START DATASET RECORDS

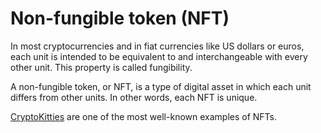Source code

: # Non-fungible token (NFT)

In most cryptocurrencies and in fiat currencies like US dollars or euros, each unit is intended to be equivalent to and interchangeable with every other unit. This property is called fungibility.

A non-fungible token, or NFT, is a type of digital asset in which each unit differs from other units. In other words, each NFT is unique.

[CryptoKitties](https://www.cryptokitties.co/) are one of the most well-known examples of NFTs.
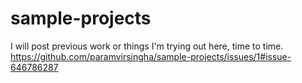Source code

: # sample-projects
I will post previous work or things I'm trying out here, time to time.
https://github.com/paramvirsingha/sample-projects/issues/1#issue-646786287
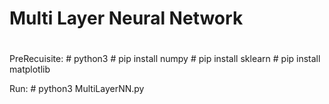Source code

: #
# Multi Layer Neural Network 
#

PreRecuisite:
    # python3
    # pip install numpy
    # pip install sklearn
    # pip install matplotlib 


Run:
    # python3 MultiLayerNN.py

END DATASET RECORDS

EXERCISE PROMPT |
Return all of the data exactly as written, and drop the pictures.

ANSWER BELOW |
Source code

: # Non-fungible token (NFT)

In most cryptocurrencies and in fiat currencies like US dollars or euros, each unit is intended to be equivalent to and interchangeable with every other unit. This property is called fungibility.

A non-fungible token, or NFT, is a type of digital asset in which each unit differs from other units. In other words, each NFT is unique.

[CryptoKitties](https://www.cryptokitties.co/) are one of the most well-known examples of NFTs.
Source code

: # sample-projects
I will post previous work or things I'm trying out here, time to time.
https://github.com/paramvirsingha/sample-projects/issues/1#issue-646786287
Source code

: #
# Multi Layer Neural Network 
#

PreRecuisite:
    # python3
    # pip install numpy
    # pip install sklearn
    # pip install matplotlib 


Run:
    # python3 MultiLayerNN.py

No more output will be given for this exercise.